Pas de mutations significatives

Hors de Chine, l’Italie, pays le plus touché en Europe avec 3 858 cas, le taux de létalité s’élève à 3,8 %, six fois plus que la Corée du Sud (0,6 %, avec plus de 6 200 cas), et davantage qu’en France (1,6 % avec 7 décès) ou le Japon (1,7 %, avec 6 décès). Quatrième pays le plus touché après la Chine, la Corée du Sud et l’Italie, l’Iran a un taux de létalité de 3 %.

Comment expliquer ces disparités ? La première des choses est d’interpréter avec précaution les calculs sur le taux de létalité. Ils sont tributaires de la qualité et de la fiabilité des données. Même sans que cela soit délibéré, elles sont parfois loin d’être exhaustives, surtout en début d’épidémie, où l’on comptabilise essentiellement les cas les plus sérieux, ce qui fait surestimer la gravité. Mais les campagnes de tests intensives, comme c’est le cas en Corée du Sud, identifient des cas bénins d’infection qui vont « diluer » les cas graves et diminuer le taux de létalité.

Le taux de létalité n’est pas une donnée constante pour une maladie. « Dans toute épidémie, il existe une tendance à surévaluer le taux de létalité dans un premier temps, puis, au fur et à mesure que l’on détecte plus largement les personnes infectées et que la prise en charge des formes sévères s’améliore, ce taux baisse. Lors de l’épidémie d’Ebola en Afrique de l’Ouest, nous partions d’un taux de létalité à 70 % ; il est par la suite descendu à 40 % », explique le professeur Jean-François Delfraissy, président du conseil scientifique du réseau REACTing de l’Inserm, destiné à préparer et coordonner la recherche pour faire face aux crises sanitaires liées aux maladies infectieuses émergentes.

L’éventualité d’une virulence modifiée du SARS-CoV-2, évoquée par une publication chinoise, n’est pas confirmée par les virologues français que Le Monde a sollicités : ils n’ont pas constaté à ce jour de mutations significatives dans les séquences génétiques disponibles du nouveau coronavirus.

« L’enjeu essentiel est de préparer le système de santé »

Au-delà des incertitudes sur la manière dont le taux de létalité peut être surestimé ou sous-estimé, les écarts constatés entre les provinces chinoises illustrent l’équation fondamentale des épidémies, dont les deux variables sont, d’une part, les capacités du système de soins à faire face et, d’autre part, le facteur temps.

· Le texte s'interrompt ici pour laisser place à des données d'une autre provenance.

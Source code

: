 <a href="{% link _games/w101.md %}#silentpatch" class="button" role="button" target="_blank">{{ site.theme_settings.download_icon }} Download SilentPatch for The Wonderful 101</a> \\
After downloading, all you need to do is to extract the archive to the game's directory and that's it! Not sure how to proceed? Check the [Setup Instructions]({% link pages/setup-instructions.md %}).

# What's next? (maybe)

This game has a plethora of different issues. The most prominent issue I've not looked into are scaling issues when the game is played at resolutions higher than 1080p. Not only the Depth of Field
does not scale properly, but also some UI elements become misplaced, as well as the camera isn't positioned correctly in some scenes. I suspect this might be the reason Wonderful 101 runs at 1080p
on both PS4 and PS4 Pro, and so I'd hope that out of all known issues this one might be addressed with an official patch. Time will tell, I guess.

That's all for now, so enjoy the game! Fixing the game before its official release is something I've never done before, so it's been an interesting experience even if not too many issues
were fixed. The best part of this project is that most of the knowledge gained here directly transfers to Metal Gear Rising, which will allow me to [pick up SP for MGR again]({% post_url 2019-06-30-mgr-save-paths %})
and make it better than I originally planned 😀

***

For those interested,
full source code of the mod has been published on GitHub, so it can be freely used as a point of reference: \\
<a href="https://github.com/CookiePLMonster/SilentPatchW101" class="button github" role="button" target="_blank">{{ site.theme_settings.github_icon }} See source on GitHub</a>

Parce que l’épidémie de Covid-19 a flambé à Wuhan, avec une croissance exponentielle, au moment où les médecins ne savaient pas à quel virus ils avaient affaire et comment traiter cette maladie, que la logistique de réanimation n’était pas déployée à la hauteur de l’afflux de cas graves, l’infection par le SARS-CoV-2 a fait beaucoup de dégâts. Une fois engorgés, les hôpitaux n’ont plus réussi à compter les cas, ce qui tend à augmenter le taux de létalité. Le décalage dans le temps a laissé aux autres provinces et aux autres pays le temps de mieux se préparer.

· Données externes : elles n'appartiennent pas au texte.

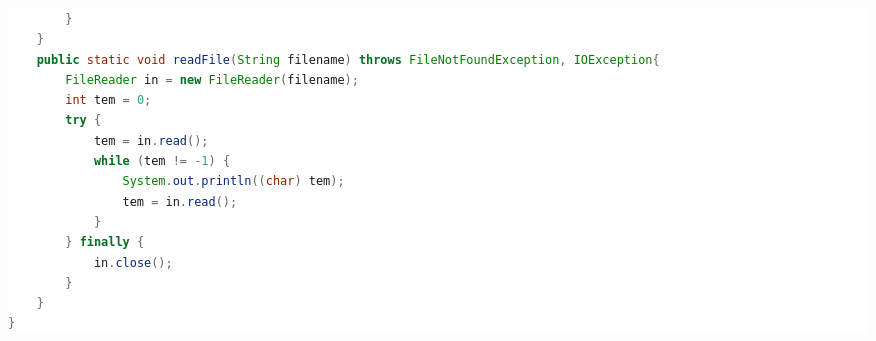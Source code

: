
 ```java
        }
    }
    public static void readFile(String filename) throws FileNotFoundException, IOException{
        FileReader in = new FileReader(filename);
        int tem = 0;
        try {
            tem = in.read();
            while (tem != -1) {
                System.out.println((char) tem);
                tem = in.read();
            }
        } finally {
            in.close();
        }
    }
}
```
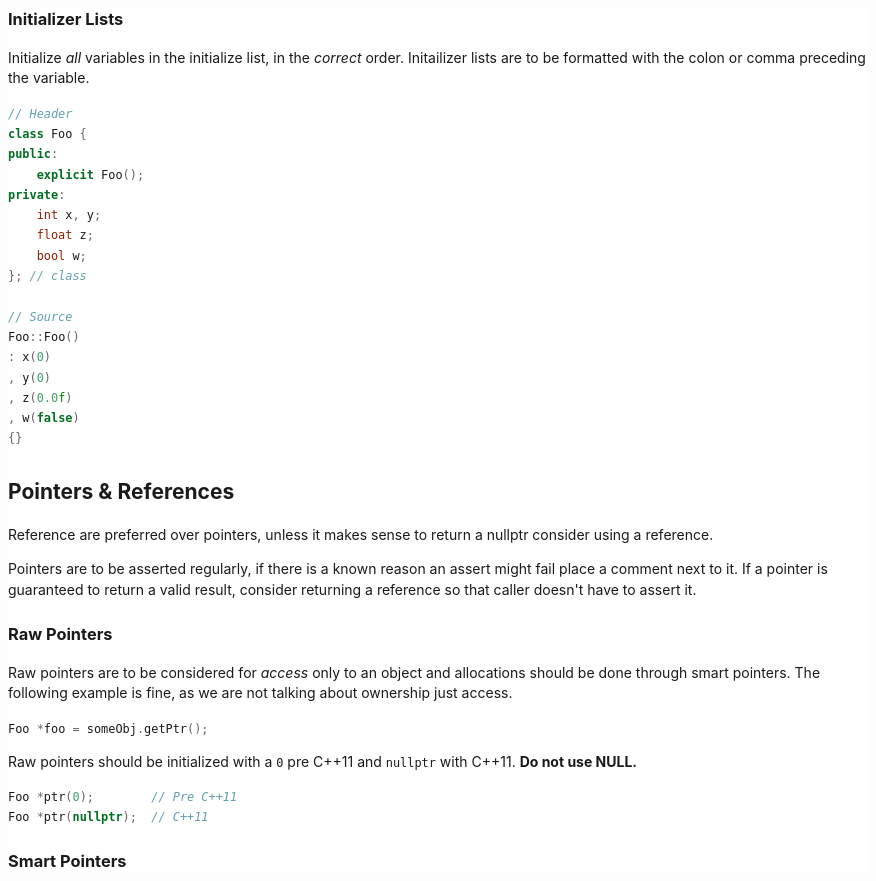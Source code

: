 ### Initializer Lists

Initialize _all_ variables in the initialize list, in the _correct_ order. Initailizer lists are to be formatted with the colon or comma preceding the variable.

```cpp
// Header
class Foo {
public:
	explicit Foo();
private:
	int x, y;
	float z;
	bool w;
}; // class

// Source
Foo::Foo()
: x(0)
, y(0)
, z(0.0f)
, w(false)
{}
```

## Pointers & References

Reference are preferred over pointers, unless it makes sense to return a nullptr consider using a reference.

Pointers are to be asserted regularly, if there is a known reason an assert might fail place a comment next to it. If a pointer is guaranteed to return a valid result, consider returning a reference so that caller doesn't have to assert it.

### Raw Pointers

Raw pointers are to be considered for _access_ only to an object and allocations should be done through smart pointers. The following example is fine, as we are not talking about ownership just access.

```cpp
Foo *foo = someObj.getPtr();
```

Raw pointers should be initialized with a `0` pre C++11 and `nullptr` with C++11. **Do not use NULL.**

```cpp
Foo *ptr(0); 		// Pre C++11
Foo *ptr(nullptr);	// C++11
```

### Smart Pointers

Un système de santé fragile sera vite incapable de sauver des malades sévèrement atteints. Les pays possédant un système de santé robuste et organisé ne sont pas à l’abri pour autant. « Tous les hôpitaux, les nôtres compris, sont calibrés pour un certain niveau d’activité. En cas d’afflux massif et brutal de patients en détresse respiratoire aiguë, même si les équipes sont compétentes et disposent du matériel nécessaire, elles peuvent vite être prises de court. Surtout si en plus les infections se multiplient chez les soignants, comme on le voit en Lombardie [Italie] en ce moment », décrit le professeur Charles-Hugo Marquette, chef du service de pneumologie du CHU de Nice.

Une fois passés les premiers temps de l’épidémie, « l’enjeu essentiel est donc de préparer le système de santé à faire face à une épidémie qui va durer, à prendre des mesures permettant d’éviter un afflux brutal d’un grand nombre de cas sérieux ou graves qui pourraient submerger les capacités de prise en charge », estime le professeur Delfraissy. L’interrogation ne porte pas tant sur le nombre de lits de réanimation qui seront disponibles, que sur la capacité à maintenir pendant des semaines une mobilisation qui risquerait de compromettre la prise en charge des autres pathologies. D’autant qu’il faudra tout faire pour éviter la propagation de l’infection parmi les soignants.